The meeting dates and locations for the proposed Jane LRT are:

Tuesday, August 26, 2008
6:30pm to 9:00pm
Jane Finch Mall
1911 Finch Avenue West (SE corner of Finch Ave and Jane St)

Thursday, August 28, 2008
6:30pm to 9:00pm
Syme Woolner Community School – Gymnasium
69 Pritchard Ave (north of Jane and St. Clair intersection, east of Jane)

The project website does not yet contain the display panels for these meetings.

 

10 thoughts on “Jane LRT Public Meetings

  1. Had a look at the Frequently Asked Questions PDF for the Jane LRT. One of the FAQ that bothered me was this one:

    “Q11) Will any lanes of traffic be removed on any streets to accommodate the LRT?
    Depending on the selected design, it is possible that a lane in each direction may be removed along the southern portion of Jane Street to accommodate the LRT. This would allow more space to provide a better pedestrian and cycling environment and improved urban design.”

    The southern portion of Jane Street is to have one of the lanes in each direction taken away?
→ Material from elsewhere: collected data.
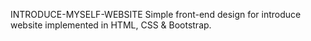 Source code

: INTRODUCE-MYSELF-WEBSITE
Simple front-end design for introduce website implemented in HTML, CSS & Bootstrap.

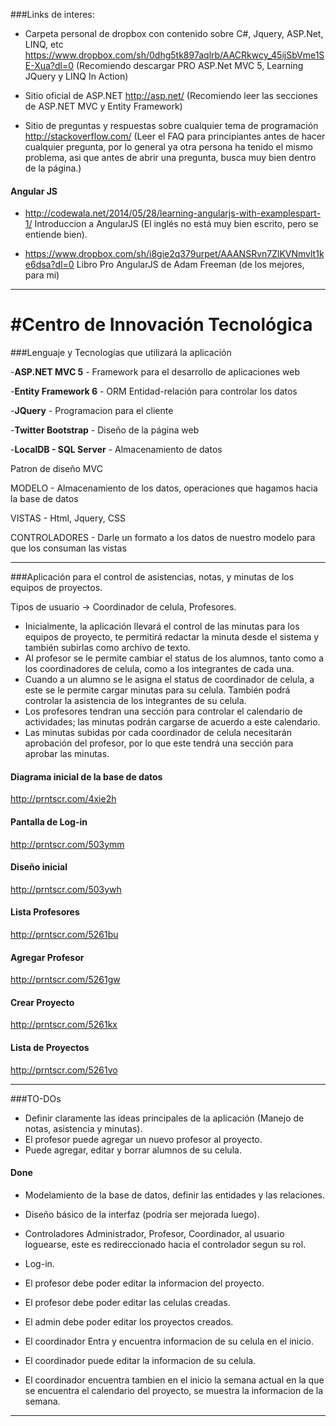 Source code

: ###Links de interes:

- Carpeta personal de dropbox con contenido sobre C#, Jquery, ASP.Net, LINQ, etc
  https://www.dropbox.com/sh/0dhg5tk897aqlrb/AACRkwcy_45ijSbVme1SE-Xua?dl=0
  (Recomiendo descargar PRO ASP.Net MVC 5, Learning JQuery y LINQ In Action)

- Sitio oficial de ASP.NET
  http://asp.net/
  (Recomiendo leer las secciones de ASP.NET MVC y Entity Framework) 

- Sitio de preguntas y respuestas sobre cualquier tema de programación
  http://stackoverflow.com/
  (Leer el FAQ para principiantes antes de hacer cualquier pregunta, por lo general ya otra persona ha tenido el mismo problema,   asi que antes de abrir una pregunta, busca muy bien dentro de la página.)

#### Angular JS

 - http://codewala.net/2014/05/28/learning-angularjs-with-examplespart-1/
   Introduccion a AngularJS (El inglés no está muy bien escrito, pero se entiende bien).

- https://www.dropbox.com/sh/i8gie2q379urpet/AAANSRvn7ZlKVNmvlt1ke6dsa?dl=0
  Libro Pro AngularJS de Adam Freeman (de los mejores, para mi)
-----------------------------------------------------------------------------------------------------------------

#Centro de Innovación Tecnológica
=========

###Lenguaje y Tecnologías que utilizará la aplicación

-**ASP.NET MVC 5** 		- 	Framework  para el desarrollo de aplicaciones web

-**Entity Framework 6**	- 	ORM Entidad-relación para controlar los datos

-**JQuery**			-	Programacion para el cliente

-**Twitter Bootstrap**	-	Diseño de la página web

-**LocalDB - SQL Server**	-	Almacenamiento de datos

Patron de diseño MVC 

MODELO - Almacenamiento de los datos, operaciones que hagamos hacia la base de datos

VISTAS - Html, Jquery, CSS

CONTROLADORES - Darle un formato a los datos de nuestro modelo para que los consuman las vistas


------------------------------------------------------------------------------

###Aplicación para el control de asistencias, notas, y minutas de los equipos de proyectos.

Tipos de usuario -> Coordinador de celula, Profesores.

- Inicialmente, la aplicación llevará el control de las minutas para los equipos de proyecto, 
te permitirá redactar la minuta desde el sistema y también subirlas como archivo de texto.
- Al profesor se le permite cambiar el status de los alumnos, tanto como a los coordinadores de celula,
como a los integrantes de cada una.
- Cuando a un alumno se le asigna el status de coordinador de celula, a este se le permite cargar minutas
para su celula. También podrá controlar la asistencia de los integrantes de su celula.
- Los profesores tendran una sección para controlar el calendario de actividades; las minutas podrán cargarse
de acuerdo a este calendario.
- Las minutas subidas por cada coordinador de celula necesitarán aprobación del profesor, por lo que este 
tendrá una sección para aprobar las minutas.

#### Diagrama inicial de la base de datos

http://prntscr.com/4xie2h

#### Pantalla de Log-in

http://prntscr.com/503ymm

#### Diseño inicial

http://prntscr.com/503ywh

#### Lista Profesores

http://prntscr.com/5261bu

#### Agregar Profesor

http://prntscr.com/5261gw

#### Crear Proyecto

http://prntscr.com/5261kx

#### Lista de Proyectos

http://prntscr.com/5261vo

----------------------------------------------------------------------------------

###TO-DOs

- Definir claramente las ideas principales de la aplicación (Manejo de notas, asistencia y minutas).
- El profesor puede agregar un nuevo profesor al proyecto.
- Puede agregar, editar y borrar alumnos de su celula.


#### Done

- Modelamiento de la base de datos, definir las entidades y las relaciones.
- Diseño básico de la interfaz (podría ser mejorada luego).
- Controladores Administrador, Profesor, Coordinador, al usuario loguearse, este es redireccionado hacia el controlador segun su rol.
- Log-in.
- El profesor debe poder editar la informacion del proyecto.
- El profesor debe poder editar las celulas creadas.
- El admin debe poder editar los proyectos creados.

- El coordinador Entra y encuentra informacion de su celula en el inicio.
- El coordinador puede editar la informacion de su celula.
- El coordinador encuentra tambien en el inicio la semana actual en la que se encuentra el calendario del proyecto, se muestra la informacion de la semana.

----------------------------------------------------------------------------------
The traffic will become worse with that, along with the removal of parking on Jane Street. They must not do that.

    The Jane LRT should enter a level portal just south of Alliance Avenue and Black Creek into a tunnel under Jane Street down to Bloor Street. Then underground stations should be built at Woolner Avenue, St. Clair Avenue and Dundas Street West, Annette Street, and of course Bloor Street to connect with the Jane Street Subway station.

    The stop at Outlook Avenue should also be moved south between Dalymple Drive and Alliance Avenue, because it would better serve the Jane Park Plaza than up the hill. (I would rather tunnel straight through the hill out into Eglinton Flats, myself. But, that’s me.)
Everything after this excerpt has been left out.